TASK DIRECTIONS
Repeat every record exactly, omitting the pictures.

### RECORDS FOR PROCESSING ###

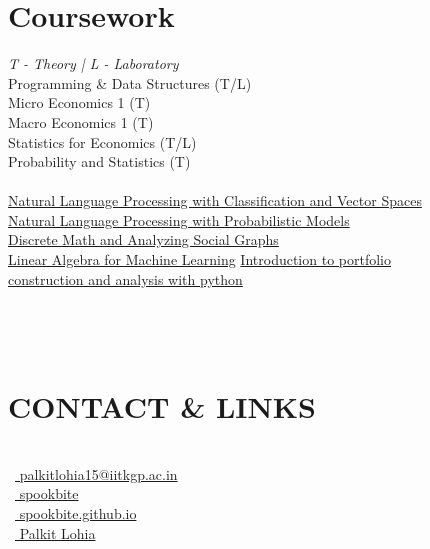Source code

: \documentclass[]{deedy-resume-openfont}
\begin{document}
\begin{minipage}[t]{0.33\textwidth}
\section{Coursework}
\emph{T - Theory | L - Laboratory}\\
Programming \& Data Structures (T/L)\\
Micro Economics 1 (T)\\
Macro Economics 1 (T)\\
Statistics for Economics (T/L)\\
Probability and Statistics (T)\\
\sectionsep
{}\\
\href{https://coursera.org/share/9a2868c911ab931492ad1bfc84b3ac75}{Natural Language Processing with Classification and Vector Spaces}\\
\href{https://coursera.org/share/b77c1d962643f8fa066ca076c3f3be10}{Natural Language Processing with Probabilistic Models}\\
\href{https://coursera.org/share/85611fef8e8312607c95a49a5a63fc87}{Discrete Math and Analyzing Social Graphs}\\
\href{https://coursera.org/share/b76987bf1b6c78e3745c91ced9492502}{Linear Algebra for Machine Learning}
\href{https://coursera.org/share/7446c90cce3eeb7deb317fd868c0fa4f}{Introduction to portfolio\\ construction and analysis with python}\\


\\~\\~\\

\section{CONTACT \& LINKS} 
\\
\faEnvelope\ {\href{mailto:palkitlohia15@iitkgp.ac.in}{ palkitlohia15@iitkgp.ac.in}}\\
\faGithub\ {\href{https://github.com/spookbite}{ spookbite}}\\
\faGlobe\ {\href{https://spookbite.github.io/}{ spookbite.github.io}}\\
\faLinkedinSquare\ {\href{https://www.linkedin.com/in/palkit-l-49aa66195/}{ Palkit Lohia}}\\
\\
\sectionsep
 \\~\\
 
%
%

\end{minipage} 
\end{document}
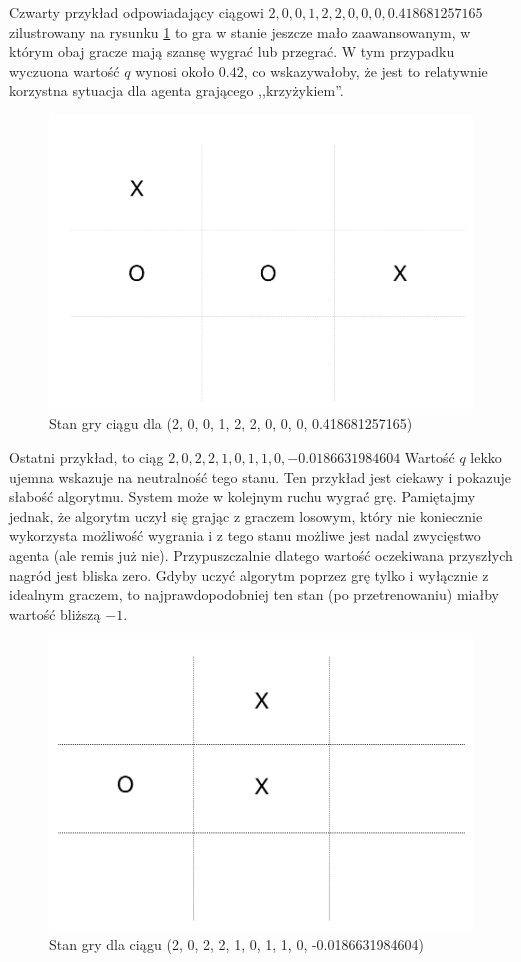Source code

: \documentclass[licencjacka]{pracamgr}
\begin{document}
Czwarty przykład odpowiadający ciągowi $2, 0, 0, 1, 2, 2, 0, 0, 0, 0.418681257165$  zilustrowany na rysunku \ref{Rys12} to gra w stanie jeszcze mało zaawansowanym, w którym obaj gracze mają szansę wygrać lub przegrać. W tym przypadku wyczuona wartość $q$ wynosi około $0.42$, co wskazywałoby, że jest to relatywnie korzystna sytuacja dla agenta grającego ,,krzyżykiem''.

\begin{figure}[h!]
	\includegraphics [scale=0.22] {ttt_4.png}
	\caption{Stan gry ciągu dla (2, 0, 0, 1, 2, 2, 0, 0, 0, 0.418681257165)}
	\label{Rys12}
\end{figure}


Ostatni przykład, to ciąg $ 2, 0, 2, 2, 1, 0, 1, 1, 0, -0.0186631984604$ Wartość $q$ lekko ujemna wskazuje na neutralność tego stanu. Ten przykład jest ciekawy i pokazuje słabość algorytmu. System może w kolejnym ruchu wygrać grę. Pamiętajmy jednak, że algorytm uczył się grając z graczem losowym, który nie koniecznie wykorzysta możliwość wygrania i z tego stanu możliwe jest nadal zwycięstwo agenta (ale remis już nie). Przypuszczalnie dlatego wartość oczekiwana przyszłych nagród jest bliska zero. Gdyby uczyć algorytm poprzez grę tylko i wyłącznie z idealnym graczem, to najprawdopodobniej ten stan (po przetrenowaniu) miałby wartość bliższą $-1$.
\begin{figure}[h!]
	\includegraphics [scale=0.22] {ttt_5.png}
	\caption{Stan gry dla ciągu (2, 0, 2, 2, 1, 0, 1, 1, 0, -0.0186631984604) }
	\label{Rys13}
\end{figure}
\end{document}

###

SOLVED PROBLEM
Source code

: \documentclass[]{deedy-resume-openfont}
\begin{document}
\begin{minipage}[t]{0.33\textwidth}
\section{Coursework}
\emph{T - Theory | L - Laboratory}\\
Programming \& Data Structures (T/L)\\
Micro Economics 1 (T)\\
Macro Economics 1 (T)\\
Statistics for Economics (T/L)\\
Probability and Statistics (T)\\
\sectionsep
{}\\
\href{https://coursera.org/share/9a2868c911ab931492ad1bfc84b3ac75}{Natural Language Processing with Classification and Vector Spaces}\\
\href{https://coursera.org/share/b77c1d962643f8fa066ca076c3f3be10}{Natural Language Processing with Probabilistic Models}\\
\href{https://coursera.org/share/85611fef8e8312607c95a49a5a63fc87}{Discrete Math and Analyzing Social Graphs}\\
\href{https://coursera.org/share/b76987bf1b6c78e3745c91ced9492502}{Linear Algebra for Machine Learning}
\href{https://coursera.org/share/7446c90cce3eeb7deb317fd868c0fa4f}{Introduction to portfolio\\ construction and analysis with python}\\


\\~\\~\\

\section{CONTACT \& LINKS} 
\\
\faEnvelope\ {\href{mailto:palkitlohia15@iitkgp.ac.in}{ palkitlohia15@iitkgp.ac.in}}\\
\faGithub\ {\href{https://github.com/spookbite}{ spookbite}}\\
\faGlobe\ {\href{https://spookbite.github.io/}{ spookbite.github.io}}\\
\faLinkedinSquare\ {\href{https://www.linkedin.com/in/palkit-l-49aa66195/}{ Palkit Lohia}}\\
\\
\sectionsep
 \\~\\
 
%
%

\end{minipage} 
\end{document}
Source code

: \documentclass[licencjacka]{pracamgr}
\begin{document}
Czwarty przykład odpowiadający ciągowi $2, 0, 0, 1, 2, 2, 0, 0, 0, 0.418681257165$  zilustrowany na rysunku \ref{Rys12} to gra w stanie jeszcze mało zaawansowanym, w którym obaj gracze mają szansę wygrać lub przegrać. W tym przypadku wyczuona wartość $q$ wynosi około $0.42$, co wskazywałoby, że jest to relatywnie korzystna sytuacja dla agenta grającego ,,krzyżykiem''.

\begin{figure}[h!]
	\includegraphics [scale=0.22] {ttt_4.png}
	\caption{Stan gry ciągu dla (2, 0, 0, 1, 2, 2, 0, 0, 0, 0.418681257165)}
	\label{Rys12}
\end{figure}


Ostatni przykład, to ciąg $ 2, 0, 2, 2, 1, 0, 1, 1, 0, -0.0186631984604$ Wartość $q$ lekko ujemna wskazuje na neutralność tego stanu. Ten przykład jest ciekawy i pokazuje słabość algorytmu. System może w kolejnym ruchu wygrać grę. Pamiętajmy jednak, że algorytm uczył się grając z graczem losowym, który nie koniecznie wykorzysta możliwość wygrania i z tego stanu możliwe jest nadal zwycięstwo agenta (ale remis już nie). Przypuszczalnie dlatego wartość oczekiwana przyszłych nagród jest bliska zero. Gdyby uczyć algorytm poprzez grę tylko i wyłącznie z idealnym graczem, to najprawdopodobniej ten stan (po przetrenowaniu) miałby wartość bliższą $-1$.
\begin{figure}[h!]
	\includegraphics [scale=0.22] {ttt_5.png}
	\caption{Stan gry dla ciągu (2, 0, 2, 2, 1, 0, 1, 1, 0, -0.0186631984604) }
	\label{Rys13}
\end{figure}
\end{document}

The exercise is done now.